Ashanti Mills, just 14-years-old, was handcuffed, dragged out of a bathroom and then charged with assault -- all because she wore a headband to school.
The incident got her principal and school resource officer fired. It happened back in October at Denver’s newest school, Northfield High.
Yet, six months later -- Mills was still facing a resisting arrest charge. On Thursday, the family finally got some justice when all charges were dropped by Denver District Attorney Mitch Morrissey.
And even though the resisting arrest charge been thrown out, the bizarre case is still leaving many wondering if there's more to come.
"My daughter was not wrong in the beginning, she's not wrong now," said Mills’ mother, Zuton Lucero-Mills.
Mills was arrested for wearing a purple bandanna to school and violating dress code.
The resisting charge stuck until the DA’s office received an audio file just this Thursday, in which you can clearly hear the arresting Denver Police officer say she did not resist.
“She pulled away,” the officer is heard saying. “She didn't strike us. We're not charging her with assault, or resisting arrest or anything like that. But, it was pretty hard to get the handcuffs on her."
What happened last fall at Northfield High School is only now becoming clear. The principal, Avi Tropper, was allowed to resign. The school resource officer was terminated.
The whole ordeal started when Tropper pulled Mills out of class.
“I was wearing a purple bandanna,” Mills said.
She said she asked why she couldn’t wear it, as she had worn the bandanna in school dozens of times before. She then asked if she could go to the bathroom.
"And they said, 'You know -- we will follow you in there.' And I said, 'You cannot do that. That's not OK.'"
She said she walked in and went to the furthest stall in the back. “And they came in the bathroom and the security guard unlocked the stall,” Mills said.
After that -- by all accounts =- it gets ugly.

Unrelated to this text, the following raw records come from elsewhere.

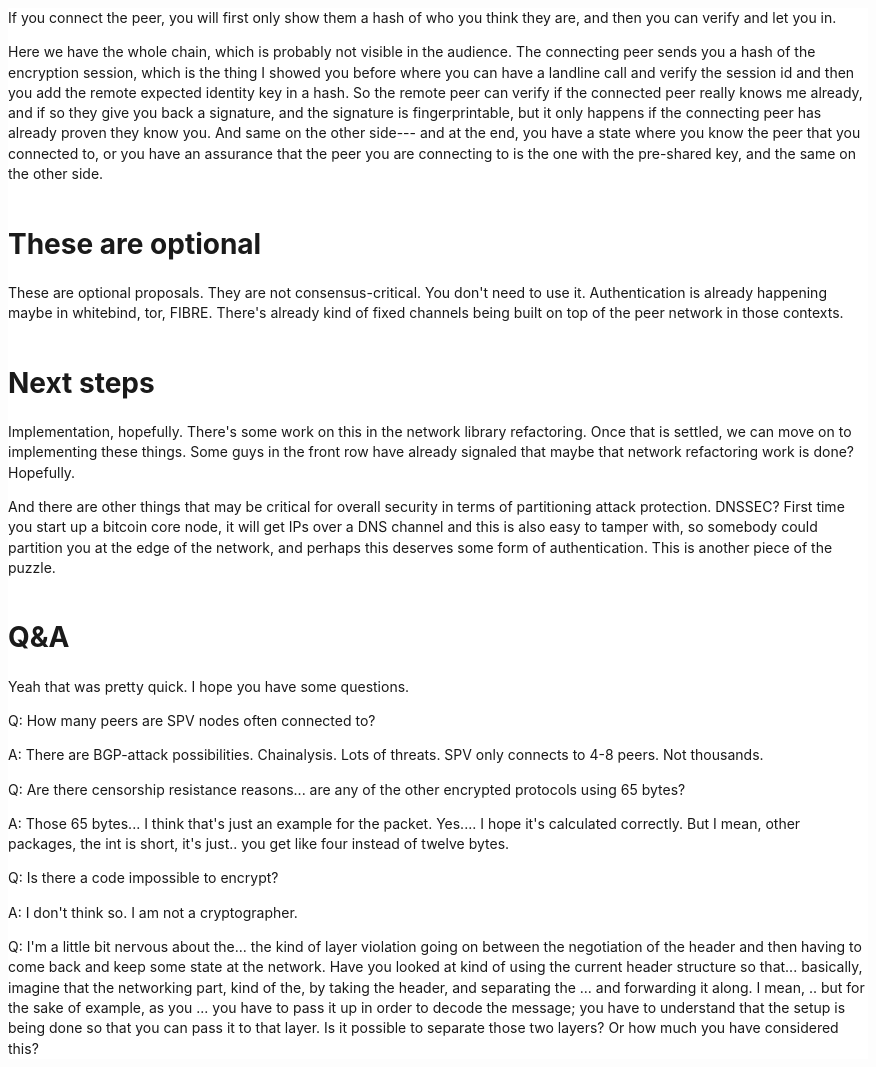 If you connect the peer, you will first only show them a hash of who you think they are, and then you can verify and let you in.

Here we have the whole chain, which is probably not visible in the audience. The connecting peer sends you a hash of the encryption session, which is the thing I showed you before where you can have a landline call and verify the session id and then you add the remote expected identity key in a hash. So the remote peer can verify if the connected peer really knows me already, and if so they give you back a signature, and the signature is fingerprintable, but it only happens if the connecting peer has already proven they know you. And same on the other side--- and at the end, you have a state where you know the peer that you connected to, or you have an assurance that the peer you are connecting to is the one with the pre-shared key, and the same on the other side.

# These are optional

These are optional proposals. They are not consensus-critical. You don't need to use it. Authentication is already happening maybe in whitebind, tor, FIBRE. There's already kind of fixed channels being built on top of the peer network in those contexts.

# Next steps

Implementation, hopefully. There's some work on this in the network library refactoring. Once that is settled, we can move on to implementing these things. Some guys in the front row have already signaled that maybe that network refactoring work is done? Hopefully.

And there are other things that may be critical for overall security in terms of partitioning attack protection. DNSSEC? First time you start up a bitcoin core node, it will get IPs over a DNS channel and this is also easy to tamper with, so somebody could partition you at the edge of the network, and perhaps this deserves some form of authentication. This is another piece of the puzzle.

# Q&A

Yeah that was pretty quick. I hope you have some questions.

Q: How many peers are SPV nodes often connected to?

A: There are BGP-attack possibilities. Chainalysis. Lots of threats. SPV only connects to 4-8 peers. Not thousands.

Q: Are there censorship resistance reasons... are any of the other encrypted protocols using 65 bytes?

A: Those 65 bytes... I think that's just an example for the packet. Yes.... I hope it's calculated correctly. But I mean, other packages, the int is short, it's just.. you get like four instead of twelve bytes.

Q: Is there a code impossible to encrypt?

A: I don't think so. I am not a cryptographer.

Q: I'm a little bit nervous about the... the kind of layer violation going on between the negotiation of the header and then having to come back and keep some state at the network. Have you looked at kind of using the current header structure so that... basically, imagine that the networking part, kind of the, by taking the header, and separating the ... and forwarding it along. I mean, .. but for the sake of example, as  you ... you have to pass it up in order to decode the message; you have to understand that the setup is being done so that you can pass it to that layer. Is it possible to separate those two layers? Or how much you have considered this?
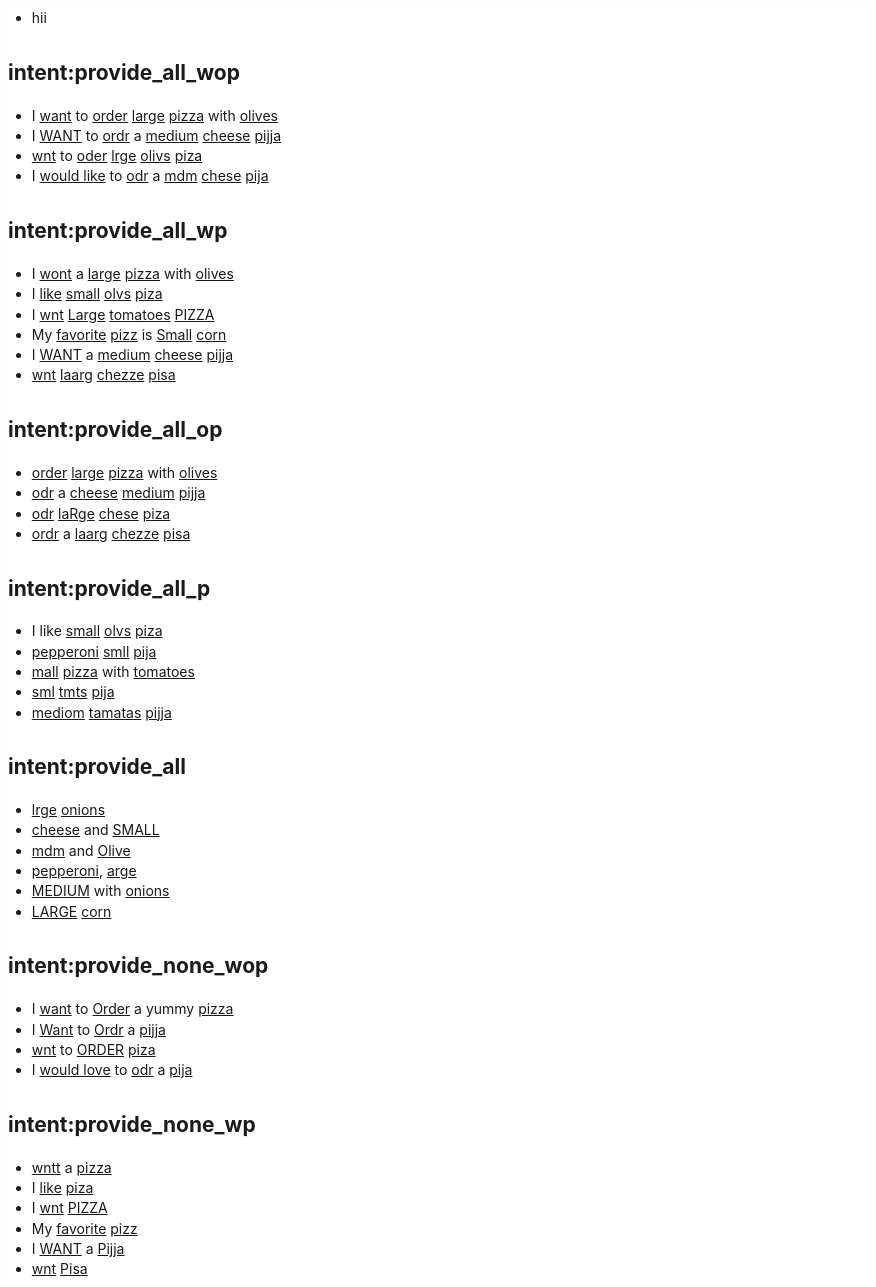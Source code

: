 - hii

## intent:provide_all_wop
- I [want](w) to [order](o) [large](size) [pizza](p) with [olives](topping)
- I [WANT](w:want) to [ordr](o:order) a [medium](size) [cheese](topping) [pijja](p:pizza)
- [wnt](w:want) to [oder](o:order) [lrge](size:large) [olivs](topping:olives) [piza](p:pizza)
- I [would like](w:want) to [odr](o:order) a [mdm](size:medium) [chese](topping:cheese) [pija](p:pizza)

## intent:provide_all_wp
- I [wont](w) a [large](size) [pizza](p) with [olives](topping)
- I [like](w:want) [small](size) [olvs](topping:olives) [piza](p:pizza)
- I [wnt](w:want) [Large](size:large) [tomatoes](topping) [PIZZA](p:pizza)
- My [favorite](w:want) [pizz](p:pizza) is [Small](size:small) [corn](topping)
- I [WANT](w:want) a [medium](size) [cheese](topping) [pijja](p:pizza)
- [wnt](w:want) [laarg](size:large) [chezze](topping:cheese) [pisa](p:pizza)

## intent:provide_all_op
- [order](o) [large](size) [pizza](p) with [olives](topping)
- [odr](o:order) a [cheese](topping) [medium](size) [pijja](p:pizza) 
- [odr](o:order) [laRge](size:large) [chese](topping:cheese) [piza](p:pizza)
- [ordr](o:order) a [laarg](size:large) [chezze](topping:cheese) [pisa](p:pizza)

## intent:provide_all_p
- I like [small](size) [olvs](topping:olives) [piza](p:pizza)
- [pepperoni](topping) [smll](size:small) [pija](p:pizza)
- [mall](size) [pizza](p) with [tomatoes](topping)
- [sml](size:small) [tmts](topping:tomatoes) [pija](p:pizza)
- [mediom](size:small) [tamatas](topping:tomatoes) [pijja](p:pizza)

## intent:provide_all
- [lrge](size:large) [onions](topping)
- [cheese](topping) and [SMALL](size)
- [mdm](size:medium) and [Olive](topping:olives)
- [pepperoni](topping), [arge](size:large)
- [MEDIUM](size:medium) with [onions](topping)
- [LARGE](size:large) [corn](topping)

## intent:provide_none_wop
- I [want](w) to [Order](o:order) a yummy [pizza](p)
- I [Want](w:want) to [Ordr](o:order) a [pijja](p:pizza)
- [wnt](w:want) to [ORDER](o:order) [piza](p:pizza)
- I [would love](w:want) to [odr](o:order) a [pija](p:pizza)
 
## intent:provide_none_wp
- [wntt](w:want) a [pizza](p)
- I [like](w:want) [piza](p:pizza)
- I [wnt](w:want) [PIZZA](p:pizza)
- My [favorite](w:want) [pizz](p:pizza)
- I [WANT](w:want) a [Pijja](p:pizza)
- [wnt](w:want) [Pisa](p:pizza)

“He grabbed my right arm and pinned it behind my back,” Mills said. “At that time, I became very scared and I did not know what to do."
Things calmed down, but only after a female staffer intervened.
“I was in tears,” Mills said. “I was in hysterics. I did not know what to do. She blocked both of them from coming anywhere near me."
The DA said Thursday he was sorry for the trauma the experience caused Mills, but added that sometimes evidence doesn’t present itself until late in the case.
"Upon learning of that evidence today, our ethical obligation is very clear to dismiss this case," said Lynn Kimbrough, communications director for the Denver DA’s office. "We wish this young woman the very best, and hope that she can move forward."
"We don't believe that. If they wished her the best, they would have left her alone in the first place," said Olisa Tolokun-Ajinaku. “Two grown, white men follow Shani into the bathroom. If Shani were a white girl and this had been two black men, we already know that they would have been arrested immediately. Avi Tropper still has not been arrested. Nathan Montgomery still has not been arrested.”
Mills’ family says the principal and security guard should face criminal charges.
"Backhanded justice is not justice,” said Lucero-Mills. “It doesn't stop here. It can start here, though."
The family is now calling on the Chief of Police to step in and file criminal charges against the now former principal and school security guard.
The group Black Lives Matter 5280 is also putting pressure on the Denver Police Department.
After the arrest, Mills was put on pre-trial home detention. Something her family said had a traumatic impact on the teenager.
“It’s not my job to do what Mitch Morrissey's office should be doing,” said Lucero-Mills. “How this ever went on for this long is absurd. Evidently, someone did not do their job.”
The family called it a smear campaign.
“We filed a complaint with the DPD months ago. Yet, they’re still pursuing Shani. Hunting Shani. Targeting Shani,” said Tolokun-Ajinaku.